“Jazz lovers mourn the decreasing number of local jazz clubs, but they should be encouraged by Inman Square in Cambridge where no less than three nightspots feature quality jazz.
This unheralded nightlife center, Inman Square, boasts Ryles, Springfield’s and the newest jazz entry, the Turtle Cafe. The latter is an intimate restaurant which has recently begun booking some of the better solo and duo acts in town.
Designed as an art deco luncheonette, it has bright blue-bordered walls, wooden booths, a marble bar countertop, orange-toned lights and a mural of a large lifelike turtle. The 50-seat cafe is a snug hideaway at 1247 Cambridge St., just down the street from Springfield’s.
The Turtle doesn’t have a stage. Performers play in a far corner and compete with a fair amount of conversational din, but the ambiance is pleasant even if this is not a showcase atmosphere.
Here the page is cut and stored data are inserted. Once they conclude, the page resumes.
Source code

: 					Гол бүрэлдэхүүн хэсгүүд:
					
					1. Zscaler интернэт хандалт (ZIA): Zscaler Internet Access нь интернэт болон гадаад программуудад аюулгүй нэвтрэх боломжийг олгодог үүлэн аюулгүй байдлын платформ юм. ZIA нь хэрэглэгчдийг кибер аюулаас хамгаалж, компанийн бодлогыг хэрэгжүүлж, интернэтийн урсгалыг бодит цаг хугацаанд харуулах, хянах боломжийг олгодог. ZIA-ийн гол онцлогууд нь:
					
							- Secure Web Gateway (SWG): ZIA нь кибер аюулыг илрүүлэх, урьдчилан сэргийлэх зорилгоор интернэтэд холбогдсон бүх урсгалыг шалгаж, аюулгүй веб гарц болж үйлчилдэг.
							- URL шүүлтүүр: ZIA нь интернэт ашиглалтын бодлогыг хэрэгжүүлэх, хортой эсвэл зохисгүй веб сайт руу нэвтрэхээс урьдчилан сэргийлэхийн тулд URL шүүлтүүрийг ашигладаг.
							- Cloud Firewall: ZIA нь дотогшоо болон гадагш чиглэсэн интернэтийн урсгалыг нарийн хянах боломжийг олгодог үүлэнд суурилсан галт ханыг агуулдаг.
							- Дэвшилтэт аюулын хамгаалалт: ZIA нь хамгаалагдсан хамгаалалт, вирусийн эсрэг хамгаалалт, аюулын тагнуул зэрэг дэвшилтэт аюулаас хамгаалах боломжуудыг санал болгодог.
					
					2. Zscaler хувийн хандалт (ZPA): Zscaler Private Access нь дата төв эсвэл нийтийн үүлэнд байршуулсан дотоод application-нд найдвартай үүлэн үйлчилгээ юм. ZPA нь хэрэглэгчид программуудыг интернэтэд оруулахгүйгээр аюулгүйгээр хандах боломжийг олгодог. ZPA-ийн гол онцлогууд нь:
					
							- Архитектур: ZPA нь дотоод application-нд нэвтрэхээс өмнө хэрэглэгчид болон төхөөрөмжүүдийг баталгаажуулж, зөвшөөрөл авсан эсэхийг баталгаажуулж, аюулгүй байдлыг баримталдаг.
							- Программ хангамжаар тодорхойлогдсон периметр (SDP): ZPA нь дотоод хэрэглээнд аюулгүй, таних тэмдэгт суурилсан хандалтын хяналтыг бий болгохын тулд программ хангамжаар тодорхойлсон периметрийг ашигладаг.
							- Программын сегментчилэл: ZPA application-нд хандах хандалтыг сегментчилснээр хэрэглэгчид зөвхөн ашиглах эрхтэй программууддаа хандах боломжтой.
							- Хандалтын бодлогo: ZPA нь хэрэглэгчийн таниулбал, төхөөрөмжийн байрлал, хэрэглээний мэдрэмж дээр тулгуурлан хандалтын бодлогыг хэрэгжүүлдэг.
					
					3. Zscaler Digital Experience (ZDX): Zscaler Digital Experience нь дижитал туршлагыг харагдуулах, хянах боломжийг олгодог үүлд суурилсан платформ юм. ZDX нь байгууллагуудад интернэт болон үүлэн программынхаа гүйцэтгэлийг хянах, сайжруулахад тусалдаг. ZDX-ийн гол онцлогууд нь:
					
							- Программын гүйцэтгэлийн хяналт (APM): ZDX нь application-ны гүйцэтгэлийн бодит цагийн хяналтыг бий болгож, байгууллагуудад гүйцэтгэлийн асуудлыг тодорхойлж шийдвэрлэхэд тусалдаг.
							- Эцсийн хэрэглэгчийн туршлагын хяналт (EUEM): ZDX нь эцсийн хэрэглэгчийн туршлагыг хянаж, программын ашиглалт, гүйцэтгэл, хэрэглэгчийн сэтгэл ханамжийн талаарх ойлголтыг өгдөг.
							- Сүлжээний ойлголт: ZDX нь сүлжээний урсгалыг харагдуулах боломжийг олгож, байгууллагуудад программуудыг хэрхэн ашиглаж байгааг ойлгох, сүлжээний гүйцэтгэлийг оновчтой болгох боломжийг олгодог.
Known as an inexpensive restaurant, with a decent menu of meat and fish entrees along with exotica such as mussels marinara and broiled monkfish, the Turtle Cafe introduced Sunday night jazz in January. Local names such as Makoto Ozone, Dick Johnson and Bob Winter have played on Sunday for $5. cover or $15. if you want dinner. They start about 8:30 p.m.
Entertainment has since expanded to Thursday through Saturday nights with no cover charge. A frequent lure is the duo of Mike Turk and Bruce Katz who last weekend played a tasty recital of jazz standards by Sonny Rollins, Herbie Hancock and Cannonball Adderly.
A Bronx native, Turk is a virtuoso harmonica player who studied sax at Berklee and adapted the capabilities of the saxophone to the harmonica, achieving a sure-toned but highly charged harp style. He has backed local folk and country artists like Geoff Bartley, Papa John Kolstad and John Lincoln Wright, but the past few years he’s moved heavily into jazz, playing in New York last year before returning to Boston.
‘Trying to play jazz harmonica is tough,’ he says. ‘A lot of people think you’re going to do a Bob Dylan schtick or the ‘Beer Barrel Polka.”
His partner is Bruce Katz, a jaunty Berklee-trained pianist who pushes boundaries and rarely plays it safe. He and Turk are back at the Turtle April 22 and 23. They also perform tonight at 9 in the chorale room of Lyons Hall at Boston College as part of the college’s jazz series.
As for other Turtle news, pianist Janet Hood plays tonight and tomorrow, while the highly regarded team of guitarist Guy Van Duser and reedman Billy Novick perform Sunday.’